Beyond the affected home, the twin communities of Gulumpe and Kawampe continue to struggle to come to terms with the incident.

Gulumpe and Kawampe are two communities in the Kintampo North Municipality about 45 kilometres away from Kintampo on the Kintampo-Tamale Highway inhabited mainly by farmers and charcoal burners.

Each year, families from these communities move away from home for months and settle on their farmlands to concentrate on the cultivation of crops such as yam, maize and pepper, and do same when it is time for harvest.

That was exactly what Nambada and his wife Kakra Mba from Gulumpe did when it was time for them to harvest their yam near Bonche, about 40 kilometres from their village.

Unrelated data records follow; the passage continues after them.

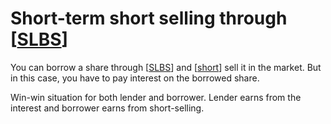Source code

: # Short-term short selling through [[SLBS]]

You can borrow a share through [[SLBS]] and [[short]] sell it in the market. But in this case, you have to pay interest on the borrowed share. 

Win-win situation for both lender and borrower. Lender earns from the interest and borrower earns from short-selling.

[//begin]: # "Autogenerated link references for markdown compatibility"
[SLBS]: SLBS.md "SLBS"
[short]: Short.md "Short"
[//end]: # "Autogenerated link references"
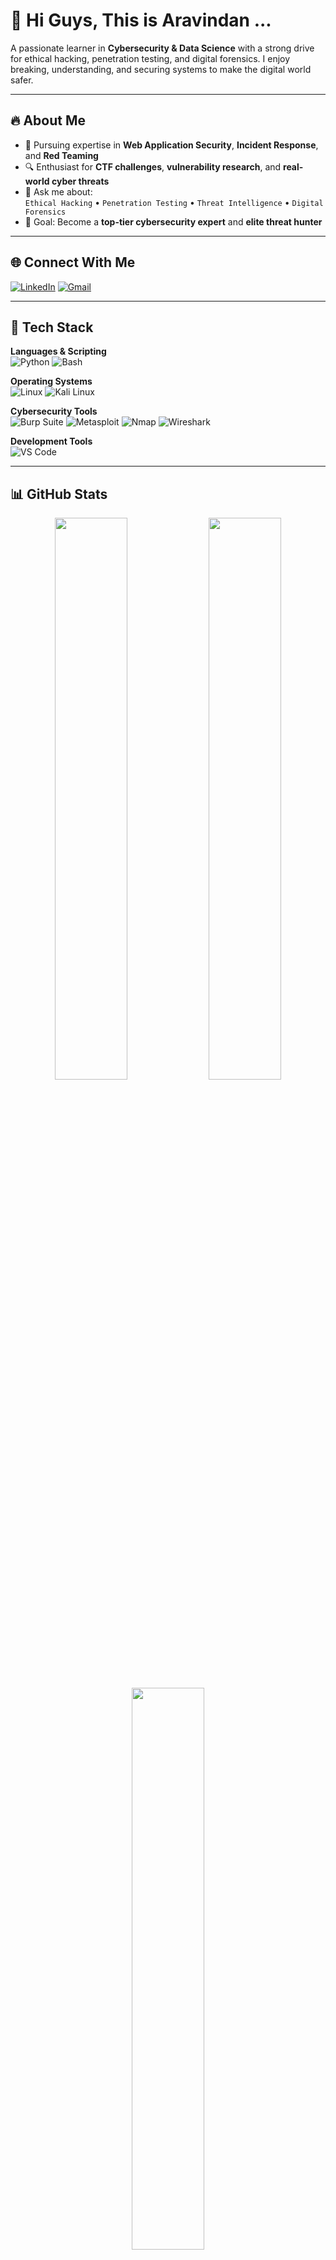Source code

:# 👋 Hi Guys, This is Aravindan ...

A passionate learner in **Cybersecurity & Data Science** with a strong drive for ethical hacking, penetration testing, and digital forensics. I enjoy breaking, understanding, and securing systems to make the digital world safer.

---

## 🔥 About Me

- 🚀 Pursuing expertise in **Web Application Security**, **Incident Response**, and **Red Teaming**
- 🔍 Enthusiast for **CTF challenges**, **vulnerability research**, and **real-world cyber threats**
- 💬 Ask me about:  
  `Ethical Hacking` • `Penetration Testing` • `Threat Intelligence` • `Digital Forensics`
- 🎯 Goal: Become a **top-tier cybersecurity expert** and **elite threat hunter**

---

## 🌐 Connect With Me

[![LinkedIn](https://img.shields.io/badge/LinkedIn-BF0505?style=for-the-badge&logo=linkedin&logoColor=white)](https://linkedin.com/in/arav1nd4n)
[![Gmail](https://img.shields.io/badge/Gmail-BF0505?style=for-the-badge&logo=gmail&logoColor=white)](mailto:your_email@gmail.com)

---

## 🧠 Tech Stack

**Languages & Scripting**  
![Python](https://img.shields.io/badge/Python-BF0505?style=for-the-badge&logo=python&logoColor=white)
![Bash](https://img.shields.io/badge/Bash-BF0505?style=for-the-badge&logo=gnubash&logoColor=white)

**Operating Systems**  
![Linux](https://img.shields.io/badge/Linux-BF0505?style=for-the-badge&logo=linux&logoColor=white)
![Kali Linux](https://img.shields.io/badge/Kali_Linux-BF0505?style=for-the-badge&logo=kalilinux&logoColor=white)

**Cybersecurity Tools**  
![Burp Suite](https://img.shields.io/badge/Burp_Suite-BF0505?style=for-the-badge&logo=burpsuite&logoColor=white)
![Metasploit](https://img.shields.io/badge/Metasploit-BF0505?style=for-the-badge&logo=metasploit&logoColor=white)
![Nmap](https://img.shields.io/badge/Nmap-BF0505?style=for-the-badge&logoColor=white)
![Wireshark](https://img.shields.io/badge/Wireshark-BF0505?style=for-the-badge&logo=wireshark&logoColor=white)

**Development Tools**  
![VS Code](https://img.shields.io/badge/VS_Code-BF0505?style=for-the-badge&logo=visualstudiocode&logoColor=white)

---

## 📊 GitHub Stats

<p align="center">
  <img src="https://github-readme-stats.vercel.app/api?username=arav1nd4n&show_icons=true&title_color=BF0505&text_color=ffffff&icon_color=BF0505&bg_color=0d1117&hide_border=false" width="48%" />
  <img src="https://github-readme-streak-stats.herokuapp.com/?user=arav1nd4n&theme=dark&ring=BF0505&fire=BF0505&currStreakLabel=ffffff&sideNums=ffffff&sideLabels=ffffff&dates=888888&border=BF0505" width="48%" />
  <br />
  <img src="https://github-readme-stats.vercel.app/api/top-langs/?username=arav1nd4n&title_color=BF0505&text_color=ffffff&icon_color=BF0505&bg_color=0d1117&hide_border=false&layout=compact" width="48%" />
</p>

---

## 📅 GitHub Contribution Calendar

<p align="center">
  <img src="https://github-readme-activity-graph.vercel.app/graph?username=arav1nd4n&bg_color=0d1117&color=ff4c4c&line=8B0000&point=BF0505&area=true&area_color=330000&hide_border=false" width="100%" />
</p>

---

<p align="center">
  💻 <strong>Keep Hacking, Stay Ethical!</strong> 🔥
</p>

Accompanying them for the task were two of their four children; four-year-old girl, Nyanne Nambada, and three-month-old girl, Nambada Uwumboryakii, along with their 25-year-old female friend, Tangam Yagyabon, from Kawampe and her two children; seven-year-old Freda Stephen and nine-month-old baby boy, Faith Stephen.

Fire incident

Disaster, however, struck on that fateful day when during the harvesting of yams about 200 metres away, fire gutted parts of the farm, including a hut under which the four children had been left to avoid the scorching sun at that time of the day.

Nambada narrated a chilling story to the Daily Graphic at Gulumpe when he stated that “even though I rushed to the hut when I heard shouts and cries of the children, I could not save the situation but rather stood and watched them being burnt in the engulfing fire which was aided by strong winds”.

Grandmother of Freda Stephen and Faith Stephen, Madam Naajo Yagyaboun was distraught during the visit

The Tangam family

Even though the team from the Daily Graphic could not meet Tangam Yagyaboun, who also lost two children in the fire, it was visible that the incident had devastated the family too.

The Assemblyman for Gulumpe, Mr Emmanuel Tamanja, told the Daily Graphic that aside from the death of the four children, five bicycles, six mobile phones, two dogs and some household items got burnt during the incident.

Background

The Daily Graphic reported on page 16 of its Friday, January 31, 2020 edition on how four children got burnt to death near Kintampo in the Bono East Region.

In the said story, the police said the children got burnt to death when the fire being used by the eldest among the victims to drive away bees engulfed the hut, leading to their death.